*** Opening Supplied entries ***
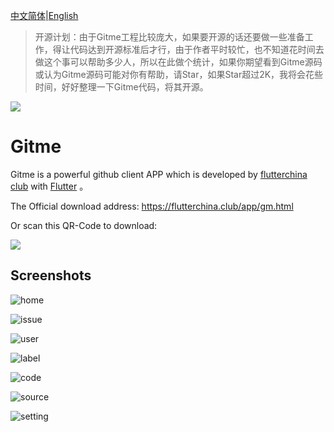 [中文简体](./README-CHS.md)|[English](./README.md)

> 开源计划：由于Gitme工程比较庞大，如果要开源的话还要做一些准备工作，得让代码达到开源标准后才行，由于作者平时较忙，也不知道花时间去做这个事可以帮助多少人，所以在此做个统计，如果你期望看到Gitme源码或认为Gitme源码可能对你有帮助，请Star，如果Star超过2K，我将会花些时间，好好整理一下Gitme代码，将其开源。


![](./imgs/180bai.png)
# Gitme

Gitme is a powerful github client APP which is developed by [flutterchina club](https://flutterchina.club) with [Flutter](https://flutter.io) 。

The Official download address:  https://flutterchina.club/app/gm.html 

Or scan this QR-Code to download:

![](./imgs/qr_download.png)

## Screenshots

![home](./imgs/home.jpeg)

![issue](./imgs/issue.jpeg)

![user](./imgs/user.jpeg)

![label](./imgs/labels.jpeg)

![code](./imgs/codelist.jpeg)

![source](./imgs/codeview.jpeg)

![setting](./imgs/setting.jpeg)


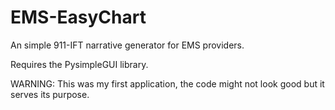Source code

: # EMS-EasyChart

An simple 911-IFT narrative generator for EMS providers.

Requires the PysimpleGUI library.

WARNING: This was my first application, the code might not look good but it serves its purpose.
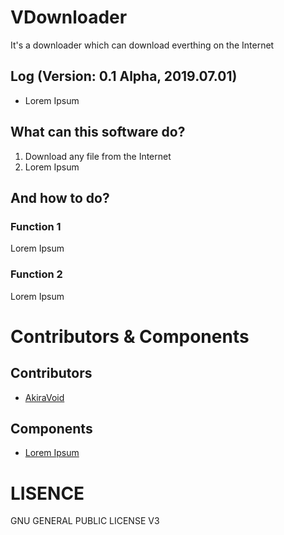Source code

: # VDownloader

It's a downloader which can download everthing on the Internet

## Log (Version: 0.1 Alpha, 2019.07.01)

- Lorem Ipsum

## What can this software do?

1. Download any file from the Internet
2. Lorem Ipsum

## And how to do?

### Function 1

Lorem Ipsum

### Function 2

Lorem Ipsum
# Contributors & Components

## Contributors

- [AkiraVoid](https://github.com/AkiraVoid "Go to his homepage")

## Components

- [Lorem Ipsum](https://example.exmp "Go to it's official site")

# LISENCE
GNU GENERAL PUBLIC LICENSE V3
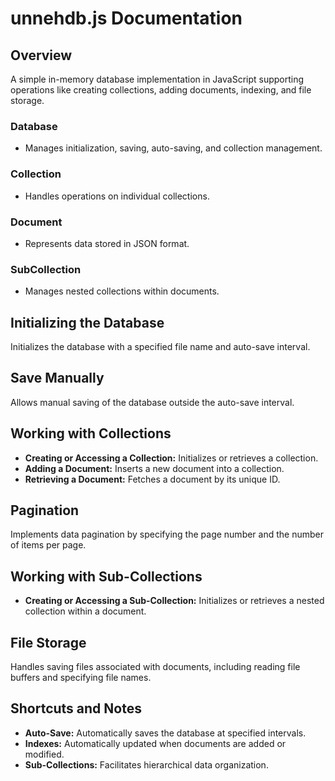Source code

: 
# unnehdb.js Documentation

## Overview
A simple in-memory database implementation in JavaScript supporting operations like creating collections, adding documents, indexing, and file storage.

### Database
- Manages initialization, saving, auto-saving, and collection management.

### Collection
- Handles operations on individual collections.

### Document
- Represents data stored in JSON format.

### SubCollection
- Manages nested collections within documents.

## Initializing the Database
Initializes the database with a specified file name and auto-save interval.

## Save Manually
Allows manual saving of the database outside the auto-save interval.

## Working with Collections
- **Creating or Accessing a Collection:** Initializes or retrieves a collection.
- **Adding a Document:** Inserts a new document into a collection.
- **Retrieving a Document:** Fetches a document by its unique ID.

## Pagination
Implements data pagination by specifying the page number and the number of items per page.

## Working with Sub-Collections
- **Creating or Accessing a Sub-Collection:** Initializes or retrieves a nested collection within a document.

## File Storage
Handles saving files associated with documents, including reading file buffers and specifying file names.

## Shortcuts and Notes
- **Auto-Save:** Automatically saves the database at specified intervals.
- **Indexes:** Automatically updated when documents are added or modified.
- **Sub-Collections:** Facilitates hierarchical data organization.

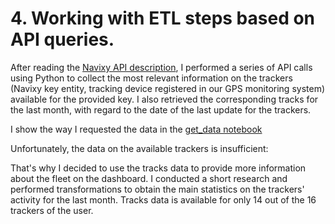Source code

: # 4. Working with ETL steps based on API queries.

After reading the [Navixy API description](https://developers.navixy.com/backend-api/getting-started/), I performed a series of API calls using Python to collect the most relevant information on the trackers (Navixy key entity, tracking device registered in our GPS monitoring system) available for the provided key. I also retrieved the corresponding tracks for the last month, with regard to the date of the last update for the trackers.

I show the way I requested the data in the [get_data notebook](get_data.ipynb)

Unfortunately, the data on the available trackers is insufficient: 

That's why I decided to use the tracks data to provide more information about the fleet on the dashboard. I conducted a short research and performed transformations to obtain the main statistics on the trackers' activity for the last month. Tracks data is available for only 14 out of the 16 trackers of the user.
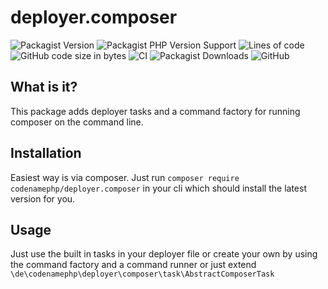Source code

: # deployer.composer

![Packagist Version](https://img.shields.io/packagist/v/codenamephp/deployer.composer)
![Packagist PHP Version Support](https://img.shields.io/packagist/php-v/codenamephp/deployer.composer)
![Lines of code](https://img.shields.io/tokei/lines/github/codenamephp/deployer.composer)
![GitHub code size in bytes](https://img.shields.io/github/languages/code-size/codenamephp/deployer.composer)
![CI](https://github.com/codenamephp/deployer.composer/workflows/CI/badge.svg)
![Packagist Downloads](https://img.shields.io/packagist/dt/codenamephp/deployer.composer)
![GitHub](https://img.shields.io/github/license/codenamephp/deployer.composer)

## What is it?

This package adds deployer tasks and a command factory for running composer on the command line.

## Installation

Easiest way is via composer. Just run `composer require codenamephp/deployer.composer` in your cli which should install the latest version for you.

## Usage

Just use the built in tasks in your deployer file or create your own by using the command factory and a command runner or just
extend `\de\codenamephp\deployer\composer\task\AbstractComposerTask`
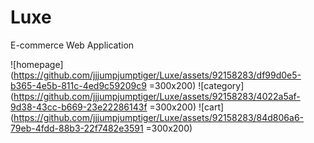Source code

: # Luxe
 E-commerce Web Application
 
![homepage](https://github.com/jjjumpjumptiger/Luxe/assets/92158283/df99d0e5-b365-4e5b-811c-4ed9c59209c9 =300x200)
![category](https://github.com/jjjumpjumptiger/Luxe/assets/92158283/4022a5af-9d38-43cc-b669-23e22286143f =300x200)
![cart](https://github.com/jjjumpjumptiger/Luxe/assets/92158283/84d806a6-79eb-4fdd-88b3-22f7482e3591 =300x200)
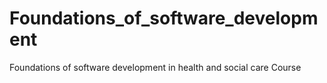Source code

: # Foundations_of_software_development
Foundations of software development in health and social care Course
*** Closing Supplied entries ***
## Exercise brief
What is needed is an exact copy of the lines above from the one with "- **Indexes:** Automatically" to the one with "After reading the", both ends kept, and nothing more; please leave the pictures out.

## Reply
- **Indexes:** Automatically updated when documents are added or modified.
- **Sub-Collections:** Facilitates hierarchical data organization.

Source code

: # 4. Working with ETL steps based on API queries.

After reading the [Navixy API description](https://developers.navixy.com/backend-api/getting-started/), I performed a series of API calls using Python to collect the most relevant information on the trackers (Navixy key entity, tracking device registered in our GPS monitoring system) available for the provided key. I also retrieved the corresponding tracks for the last month, with regard to the date of the last update for the trackers.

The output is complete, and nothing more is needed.